… На чём всё это держалось? Где же эти незыблемые устои? Почему их никто не защищает? Императорские стрелки, гусары, драгуны, казаки? Неужели это была только балетная декорация вокруг картонного дуба?.. Толкнули ногой – всё рассыпалось, провалилось… Слишком, слишком всё головокружительно, неправдоподобно… и потому страшно. Забегал Бальмонт. Он в экстазе. Не человек, а пламень. Говорит: Россия показала миру пример бескровной революции… Подождите! Революции, начинающиеся бескровно, обыкновенно становятся самыми кровавыми”…

О приходе же к власти большевиков Гольдовский сказал: “Эта сумасшедшая вакханалия не может продлиться долго”. Между тем, новые хозяева страны укрепились всерьёз и надолго, и в его, Гольдовского, услугах никак не нуждались. Мало того, он, маститый адвокат, был квалифицирован как эксплуататор и разом лишился права держать прислугу; в доме остановили “буржуйский” лифт, так что Онисиму Борисовичу (а у него было слабое сердце) приходилось карабкаться на пятый этаж пешком; закрыли и парадную лестницу, осталась только черная, “пролетарская”. Да и жировать в просторных апартаментах не позволили: подселили несколько рабочих семей. Если бы не Лея, которую стали приглашать на музыкальные концерты для “сознательных” рабочих, семья умерла бы с голоду. В декабре 1917 года у Гольдовских произвели обыск (о чём сообщала в письме к мужу Сергею Эфрону Марина Цветаева). А в 1919 году Онисима Борисовича арестовали и допрашивали на Лубянке. Думается, что он привлёк внимание органов как крупная в прошлом политическая фигура, лидер кадетской партии и принципиальный противник большевизма. И хотя его нахождение под стражей было кратким, на семейном совете было принято решение оставить советскую Россию и уехать, сначала в Германию, а затем и в Америку. Не объявляя заранее о планируемой эмиграции, Лея, взяв с собой сына Бориса, в 1921 году отправилась за границу, якобы на гастроли. Вскоре удалось вывезти в Германию и маленькую дочку Ирину, и было договорено, что к ним присоединится и глава семейства. Однако уже в Берлине к ним пришла скорбная весть о скоропостижной кончине Онисима Борисовича от инфаркта. Ходили слухи, что смерть спровоцировало полученное Гольдовским известие о новом аресте, а опасный для сердечника подъём на верхотуру по крутой лестнице довершил дело.

Одновременно с новой семьёй Гольдовского решает эмигрировать из Совдепии и Рашель Хин. В июне 1921 года она подаёт заявление в президиум ВЦИК с просьбой разрешить ей выезд за кордон, мотивируя это плохим состоянием здоровья (прилагая при этом медицинскую справку авторитетного врача-терапевта, профессора МГУ Дмитрия Плетнёва). А 2 августа 1921 года Хин получает мандат за подписью наркома просвещения Анатолия Луначарского на поездку в Германию “для изучения новейшей детской литературы и детского искусства и лечения”.

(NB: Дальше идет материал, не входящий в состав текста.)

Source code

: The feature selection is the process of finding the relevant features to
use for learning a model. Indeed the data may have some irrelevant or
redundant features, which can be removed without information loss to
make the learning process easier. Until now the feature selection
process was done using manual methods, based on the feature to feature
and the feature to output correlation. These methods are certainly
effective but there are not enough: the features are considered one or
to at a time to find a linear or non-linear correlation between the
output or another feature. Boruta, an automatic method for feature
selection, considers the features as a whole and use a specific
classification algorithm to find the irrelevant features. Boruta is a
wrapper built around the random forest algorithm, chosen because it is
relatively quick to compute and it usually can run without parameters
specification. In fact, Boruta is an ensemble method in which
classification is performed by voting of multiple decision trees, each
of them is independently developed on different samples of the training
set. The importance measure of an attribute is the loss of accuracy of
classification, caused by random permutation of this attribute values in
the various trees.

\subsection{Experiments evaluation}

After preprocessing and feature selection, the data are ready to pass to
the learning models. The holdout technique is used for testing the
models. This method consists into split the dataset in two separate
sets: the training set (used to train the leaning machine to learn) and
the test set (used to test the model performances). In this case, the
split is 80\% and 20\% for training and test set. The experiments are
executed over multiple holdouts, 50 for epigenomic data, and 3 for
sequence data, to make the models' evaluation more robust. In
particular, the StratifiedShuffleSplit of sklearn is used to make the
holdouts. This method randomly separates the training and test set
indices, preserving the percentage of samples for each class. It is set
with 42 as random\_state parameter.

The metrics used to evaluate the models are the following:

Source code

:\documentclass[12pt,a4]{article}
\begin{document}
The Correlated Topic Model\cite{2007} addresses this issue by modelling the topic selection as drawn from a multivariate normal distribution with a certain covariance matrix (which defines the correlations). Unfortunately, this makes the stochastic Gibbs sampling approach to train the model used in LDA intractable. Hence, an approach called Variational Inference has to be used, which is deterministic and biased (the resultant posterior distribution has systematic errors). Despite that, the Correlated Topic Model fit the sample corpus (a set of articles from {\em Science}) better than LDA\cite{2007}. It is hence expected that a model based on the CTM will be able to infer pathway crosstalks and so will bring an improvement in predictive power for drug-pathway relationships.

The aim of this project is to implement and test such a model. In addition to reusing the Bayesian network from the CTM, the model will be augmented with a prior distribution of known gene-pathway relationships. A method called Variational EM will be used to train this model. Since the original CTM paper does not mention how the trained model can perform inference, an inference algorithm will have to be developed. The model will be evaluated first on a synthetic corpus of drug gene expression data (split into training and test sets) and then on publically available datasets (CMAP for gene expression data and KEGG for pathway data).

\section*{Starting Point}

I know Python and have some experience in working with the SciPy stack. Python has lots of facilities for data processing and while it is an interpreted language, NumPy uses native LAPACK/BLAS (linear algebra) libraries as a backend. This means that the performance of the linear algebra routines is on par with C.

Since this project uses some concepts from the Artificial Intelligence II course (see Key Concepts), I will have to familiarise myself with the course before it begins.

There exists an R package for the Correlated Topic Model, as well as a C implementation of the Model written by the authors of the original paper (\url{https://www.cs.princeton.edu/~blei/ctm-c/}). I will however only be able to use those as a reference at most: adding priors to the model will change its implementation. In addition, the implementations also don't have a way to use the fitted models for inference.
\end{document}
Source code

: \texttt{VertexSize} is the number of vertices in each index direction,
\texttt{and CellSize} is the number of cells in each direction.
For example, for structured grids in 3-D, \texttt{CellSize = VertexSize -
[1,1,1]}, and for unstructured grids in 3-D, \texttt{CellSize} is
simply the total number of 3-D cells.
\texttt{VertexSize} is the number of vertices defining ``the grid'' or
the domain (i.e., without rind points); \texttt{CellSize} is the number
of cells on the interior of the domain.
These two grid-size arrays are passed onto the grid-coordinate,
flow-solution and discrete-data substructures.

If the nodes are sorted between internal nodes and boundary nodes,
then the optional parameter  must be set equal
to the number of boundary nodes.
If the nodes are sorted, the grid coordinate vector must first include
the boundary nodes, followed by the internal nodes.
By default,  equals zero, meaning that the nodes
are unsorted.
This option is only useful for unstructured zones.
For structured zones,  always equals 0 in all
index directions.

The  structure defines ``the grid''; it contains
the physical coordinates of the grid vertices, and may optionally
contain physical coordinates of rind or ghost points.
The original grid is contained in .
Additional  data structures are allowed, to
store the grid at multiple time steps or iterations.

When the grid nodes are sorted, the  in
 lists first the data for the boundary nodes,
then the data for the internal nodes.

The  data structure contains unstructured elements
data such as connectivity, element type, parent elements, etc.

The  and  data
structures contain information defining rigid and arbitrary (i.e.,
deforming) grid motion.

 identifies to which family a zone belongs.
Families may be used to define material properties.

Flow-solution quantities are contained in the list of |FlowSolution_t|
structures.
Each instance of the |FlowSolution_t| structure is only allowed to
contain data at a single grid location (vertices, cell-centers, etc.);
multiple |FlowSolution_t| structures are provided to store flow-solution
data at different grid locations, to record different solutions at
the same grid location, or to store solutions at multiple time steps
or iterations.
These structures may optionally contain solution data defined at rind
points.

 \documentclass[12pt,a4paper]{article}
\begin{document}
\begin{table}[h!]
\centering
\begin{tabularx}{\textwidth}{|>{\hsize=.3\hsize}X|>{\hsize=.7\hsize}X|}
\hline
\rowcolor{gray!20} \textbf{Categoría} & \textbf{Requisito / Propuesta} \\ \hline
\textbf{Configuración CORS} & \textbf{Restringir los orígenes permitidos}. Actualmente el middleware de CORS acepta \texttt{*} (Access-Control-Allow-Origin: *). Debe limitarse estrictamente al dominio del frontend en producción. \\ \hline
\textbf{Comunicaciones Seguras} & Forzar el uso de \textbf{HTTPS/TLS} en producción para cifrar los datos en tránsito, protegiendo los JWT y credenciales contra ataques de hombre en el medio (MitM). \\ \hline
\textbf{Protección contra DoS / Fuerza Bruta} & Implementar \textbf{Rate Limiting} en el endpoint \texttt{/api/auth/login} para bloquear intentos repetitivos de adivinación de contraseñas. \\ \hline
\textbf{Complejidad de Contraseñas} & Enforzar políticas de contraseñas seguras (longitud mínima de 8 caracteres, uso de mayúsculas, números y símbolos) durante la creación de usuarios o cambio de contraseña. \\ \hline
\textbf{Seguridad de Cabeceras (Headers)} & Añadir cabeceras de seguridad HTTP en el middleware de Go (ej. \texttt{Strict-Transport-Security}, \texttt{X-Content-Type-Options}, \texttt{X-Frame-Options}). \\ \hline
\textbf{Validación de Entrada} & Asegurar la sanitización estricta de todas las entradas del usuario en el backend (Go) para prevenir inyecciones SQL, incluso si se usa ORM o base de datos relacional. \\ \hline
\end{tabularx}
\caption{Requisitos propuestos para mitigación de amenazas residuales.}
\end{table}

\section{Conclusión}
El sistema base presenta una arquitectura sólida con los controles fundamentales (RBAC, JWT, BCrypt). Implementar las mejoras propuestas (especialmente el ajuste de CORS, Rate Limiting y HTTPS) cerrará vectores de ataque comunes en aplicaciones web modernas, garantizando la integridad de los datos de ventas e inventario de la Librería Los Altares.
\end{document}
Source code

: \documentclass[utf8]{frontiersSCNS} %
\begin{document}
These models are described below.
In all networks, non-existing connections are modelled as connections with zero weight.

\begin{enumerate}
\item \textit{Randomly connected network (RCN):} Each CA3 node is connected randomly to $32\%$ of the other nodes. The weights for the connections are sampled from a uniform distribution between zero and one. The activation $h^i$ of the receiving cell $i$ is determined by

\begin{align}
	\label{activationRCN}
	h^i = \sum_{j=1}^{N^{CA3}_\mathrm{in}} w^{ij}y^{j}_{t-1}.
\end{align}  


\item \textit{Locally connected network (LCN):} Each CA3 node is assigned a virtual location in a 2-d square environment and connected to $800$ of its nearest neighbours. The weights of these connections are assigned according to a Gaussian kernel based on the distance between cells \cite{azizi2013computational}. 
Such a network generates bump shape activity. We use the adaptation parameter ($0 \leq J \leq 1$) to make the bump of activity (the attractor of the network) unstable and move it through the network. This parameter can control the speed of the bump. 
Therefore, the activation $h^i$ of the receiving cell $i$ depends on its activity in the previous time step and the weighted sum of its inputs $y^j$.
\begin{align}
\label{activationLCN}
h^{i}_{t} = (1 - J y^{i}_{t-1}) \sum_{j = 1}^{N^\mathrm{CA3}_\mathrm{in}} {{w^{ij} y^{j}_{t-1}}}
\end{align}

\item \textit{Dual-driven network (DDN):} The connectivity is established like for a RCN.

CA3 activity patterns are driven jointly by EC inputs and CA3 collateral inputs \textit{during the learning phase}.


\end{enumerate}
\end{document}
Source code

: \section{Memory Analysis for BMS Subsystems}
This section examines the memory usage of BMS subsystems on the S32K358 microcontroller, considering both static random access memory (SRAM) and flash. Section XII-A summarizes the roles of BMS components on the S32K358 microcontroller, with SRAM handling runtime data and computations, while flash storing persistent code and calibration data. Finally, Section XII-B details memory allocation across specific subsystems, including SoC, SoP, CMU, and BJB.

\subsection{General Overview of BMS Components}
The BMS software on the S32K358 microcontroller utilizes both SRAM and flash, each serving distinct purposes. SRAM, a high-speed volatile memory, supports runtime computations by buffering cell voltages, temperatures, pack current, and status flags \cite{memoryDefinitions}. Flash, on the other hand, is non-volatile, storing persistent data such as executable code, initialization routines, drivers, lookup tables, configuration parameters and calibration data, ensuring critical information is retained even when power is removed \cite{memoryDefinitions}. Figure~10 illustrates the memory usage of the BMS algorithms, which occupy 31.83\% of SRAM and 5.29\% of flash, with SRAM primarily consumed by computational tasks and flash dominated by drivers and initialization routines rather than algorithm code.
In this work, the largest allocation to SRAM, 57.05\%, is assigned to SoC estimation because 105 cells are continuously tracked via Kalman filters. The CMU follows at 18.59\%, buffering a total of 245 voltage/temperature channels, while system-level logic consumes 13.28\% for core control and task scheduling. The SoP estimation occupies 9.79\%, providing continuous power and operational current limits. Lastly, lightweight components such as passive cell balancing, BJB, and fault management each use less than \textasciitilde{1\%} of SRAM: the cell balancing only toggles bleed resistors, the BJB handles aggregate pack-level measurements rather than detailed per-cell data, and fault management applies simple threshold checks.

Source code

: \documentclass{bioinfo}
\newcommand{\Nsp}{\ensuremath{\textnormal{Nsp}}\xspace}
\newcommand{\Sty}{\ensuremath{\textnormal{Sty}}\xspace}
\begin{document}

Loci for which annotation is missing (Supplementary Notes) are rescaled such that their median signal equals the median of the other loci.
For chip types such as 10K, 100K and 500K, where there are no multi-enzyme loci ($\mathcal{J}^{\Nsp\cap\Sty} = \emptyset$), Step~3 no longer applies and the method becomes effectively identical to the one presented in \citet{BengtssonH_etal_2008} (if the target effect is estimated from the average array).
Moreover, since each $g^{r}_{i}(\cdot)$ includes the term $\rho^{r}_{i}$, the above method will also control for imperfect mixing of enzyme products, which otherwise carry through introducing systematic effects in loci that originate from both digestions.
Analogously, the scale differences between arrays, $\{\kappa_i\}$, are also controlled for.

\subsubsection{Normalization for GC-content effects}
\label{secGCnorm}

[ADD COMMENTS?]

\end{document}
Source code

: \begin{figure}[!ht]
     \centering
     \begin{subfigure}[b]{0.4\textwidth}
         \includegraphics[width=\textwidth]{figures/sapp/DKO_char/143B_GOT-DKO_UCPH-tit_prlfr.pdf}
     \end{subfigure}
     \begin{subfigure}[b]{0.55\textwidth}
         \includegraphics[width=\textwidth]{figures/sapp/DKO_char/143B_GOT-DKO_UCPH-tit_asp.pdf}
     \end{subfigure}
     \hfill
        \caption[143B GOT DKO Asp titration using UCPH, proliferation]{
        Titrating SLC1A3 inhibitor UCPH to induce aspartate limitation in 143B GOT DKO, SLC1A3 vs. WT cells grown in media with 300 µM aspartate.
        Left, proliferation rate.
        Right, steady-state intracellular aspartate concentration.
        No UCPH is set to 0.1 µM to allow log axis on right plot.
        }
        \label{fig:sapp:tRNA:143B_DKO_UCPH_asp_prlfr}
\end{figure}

Согласно сведениям Фонда русского заграничного архива в Праге, Рашель Мироновна умерла в Германии. На самом же деле, в советскую Россию она всё-таки вернулась и до самой своей кончины в 1928 году жила в Москве. Хин была удостоена краткой статьи в “Биобиблиографическом словаре писателей XX века” (М., 1928), но новых художественных произведений она так и не написала. Диктатуру пролетариата она не приняла и в советскую культуру не вписалась, хотя числилась во Всероссийском союзе писателей – профессиональной писательской организации для литераторов “старой” (дореволюционной) формации, организованной в 1920 году и просуществовавшей до 1932 года. Состояла она и членом Общества любителей российской словесности при Московском университете, впрочем, влачившего при Советах жалкое существование. Так талантливая, в прошлом знаменитая писательница не смогла при большевиках реализовать своего литературного дарования. Она жила и дышала прошлым. И как отголосок минувшего, должно рассматривать последнее произведение, вышедшее из-под её пера. То были воспоминания Хин о знаменитом адвокате и судебном ораторе Анатолии Кони, которые она назвала “Памяти старого друга”. Но увидело оно свет в сборнике “Памяти А.Ф.Кони” (М; Л., 1929) уже после её кончины.